In Colossians 3:4 we read: “When Christ who is our life appears, then you also will appear with him in glory.”
This first phrase from today’s Epistle as the Church begins it’s celebration of the birth of our Lord really tells us what Christmas is all about. This is the announcement of the feast. The Word of God, appearing in our world, is the glory of the believer. He appears in humble surroundings, but invites all to the feast! The gospel (Luke 14:16-24) tells us that those who are well off refuse the invitation, but it is “the poor and the maimed and the lame and the blind,” who come, it is those in “the highways and hedges” who are “compelled to come.” Mary probably realized this when she prophesied, “He has put down the mighty from their thrones, and exalted the lowly” (Luke 1:52). The angels appear to the shepherds in the fields, and they are invited to the house of the Lord. The glory of the Lord is his humility, and our glory is our humility.

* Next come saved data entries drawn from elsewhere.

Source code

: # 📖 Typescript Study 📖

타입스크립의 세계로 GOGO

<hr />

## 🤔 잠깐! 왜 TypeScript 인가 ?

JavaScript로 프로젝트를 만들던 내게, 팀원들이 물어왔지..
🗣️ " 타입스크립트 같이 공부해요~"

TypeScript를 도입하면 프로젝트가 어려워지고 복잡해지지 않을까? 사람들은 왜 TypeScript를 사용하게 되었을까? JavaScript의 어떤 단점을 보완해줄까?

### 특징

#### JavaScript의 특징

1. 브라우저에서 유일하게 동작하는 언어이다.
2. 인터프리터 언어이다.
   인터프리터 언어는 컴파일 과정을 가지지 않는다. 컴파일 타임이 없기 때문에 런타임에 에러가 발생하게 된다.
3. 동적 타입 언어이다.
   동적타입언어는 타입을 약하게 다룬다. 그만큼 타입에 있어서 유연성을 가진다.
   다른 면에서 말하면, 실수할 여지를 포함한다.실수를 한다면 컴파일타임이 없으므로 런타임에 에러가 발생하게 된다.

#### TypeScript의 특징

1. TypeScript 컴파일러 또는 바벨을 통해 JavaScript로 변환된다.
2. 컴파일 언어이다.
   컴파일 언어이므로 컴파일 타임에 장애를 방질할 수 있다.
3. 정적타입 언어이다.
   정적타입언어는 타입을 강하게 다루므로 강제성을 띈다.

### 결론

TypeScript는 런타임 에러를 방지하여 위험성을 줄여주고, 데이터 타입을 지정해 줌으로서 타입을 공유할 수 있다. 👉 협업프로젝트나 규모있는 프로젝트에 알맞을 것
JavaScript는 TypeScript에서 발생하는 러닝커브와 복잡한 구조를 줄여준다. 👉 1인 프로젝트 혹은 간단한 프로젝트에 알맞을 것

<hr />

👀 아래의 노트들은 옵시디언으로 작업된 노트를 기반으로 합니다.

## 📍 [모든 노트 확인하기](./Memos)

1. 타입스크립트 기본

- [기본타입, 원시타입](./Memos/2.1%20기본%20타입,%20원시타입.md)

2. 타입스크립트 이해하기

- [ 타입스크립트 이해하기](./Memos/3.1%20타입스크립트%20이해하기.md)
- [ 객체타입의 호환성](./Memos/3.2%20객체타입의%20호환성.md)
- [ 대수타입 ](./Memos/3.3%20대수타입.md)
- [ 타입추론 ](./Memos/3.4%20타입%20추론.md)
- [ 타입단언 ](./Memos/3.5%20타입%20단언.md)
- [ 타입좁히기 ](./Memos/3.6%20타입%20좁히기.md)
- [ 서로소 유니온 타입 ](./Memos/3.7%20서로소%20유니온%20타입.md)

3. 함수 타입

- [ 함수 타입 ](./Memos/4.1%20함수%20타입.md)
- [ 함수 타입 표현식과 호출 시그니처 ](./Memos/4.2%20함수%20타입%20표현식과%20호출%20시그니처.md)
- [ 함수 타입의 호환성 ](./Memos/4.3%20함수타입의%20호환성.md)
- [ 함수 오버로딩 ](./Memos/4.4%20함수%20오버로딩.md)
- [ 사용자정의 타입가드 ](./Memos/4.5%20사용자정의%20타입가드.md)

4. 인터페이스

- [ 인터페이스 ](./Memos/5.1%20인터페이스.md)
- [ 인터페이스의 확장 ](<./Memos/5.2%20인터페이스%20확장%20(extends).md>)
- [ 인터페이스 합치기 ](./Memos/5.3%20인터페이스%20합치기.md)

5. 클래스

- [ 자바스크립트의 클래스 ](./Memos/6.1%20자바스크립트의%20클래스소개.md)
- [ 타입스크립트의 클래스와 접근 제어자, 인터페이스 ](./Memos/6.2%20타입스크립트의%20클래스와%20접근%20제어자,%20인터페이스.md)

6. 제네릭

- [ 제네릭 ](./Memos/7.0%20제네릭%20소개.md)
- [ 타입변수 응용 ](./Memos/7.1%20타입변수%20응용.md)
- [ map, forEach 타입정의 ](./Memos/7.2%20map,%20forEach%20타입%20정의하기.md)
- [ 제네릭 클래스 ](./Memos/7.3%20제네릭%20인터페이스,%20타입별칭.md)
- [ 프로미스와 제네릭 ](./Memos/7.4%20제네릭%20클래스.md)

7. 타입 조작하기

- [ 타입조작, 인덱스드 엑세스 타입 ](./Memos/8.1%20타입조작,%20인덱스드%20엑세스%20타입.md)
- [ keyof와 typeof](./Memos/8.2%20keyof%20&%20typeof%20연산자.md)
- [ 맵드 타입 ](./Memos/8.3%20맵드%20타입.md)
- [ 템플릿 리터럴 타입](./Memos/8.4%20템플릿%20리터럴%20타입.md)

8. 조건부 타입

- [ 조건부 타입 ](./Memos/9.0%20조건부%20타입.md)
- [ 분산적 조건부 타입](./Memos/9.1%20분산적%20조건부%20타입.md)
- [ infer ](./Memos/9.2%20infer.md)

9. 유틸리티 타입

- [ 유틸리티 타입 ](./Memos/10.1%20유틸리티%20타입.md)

For all that, everyone is invited to the banquet, and the wise and the rich from Persia come with expensive gifts, though they too are outsiders, and the epistle tells us “there is neither Greek nor Jew, circumcised nor uncircumcised, barbarian, Scythian, slave nor free, but Christ is all and in all” (Colossians 3:11). Those who welcome Christ will put aside “anger, wrath, malice …” (Colossians 3:8). The first sticheron at Christmas chants, “let us proclaim the present mystery by which the partition has been broken and the flaming sword withheld. Now the Cherubim shall let us all come to the Tree of Life.” This is putting Christ back into Christmas!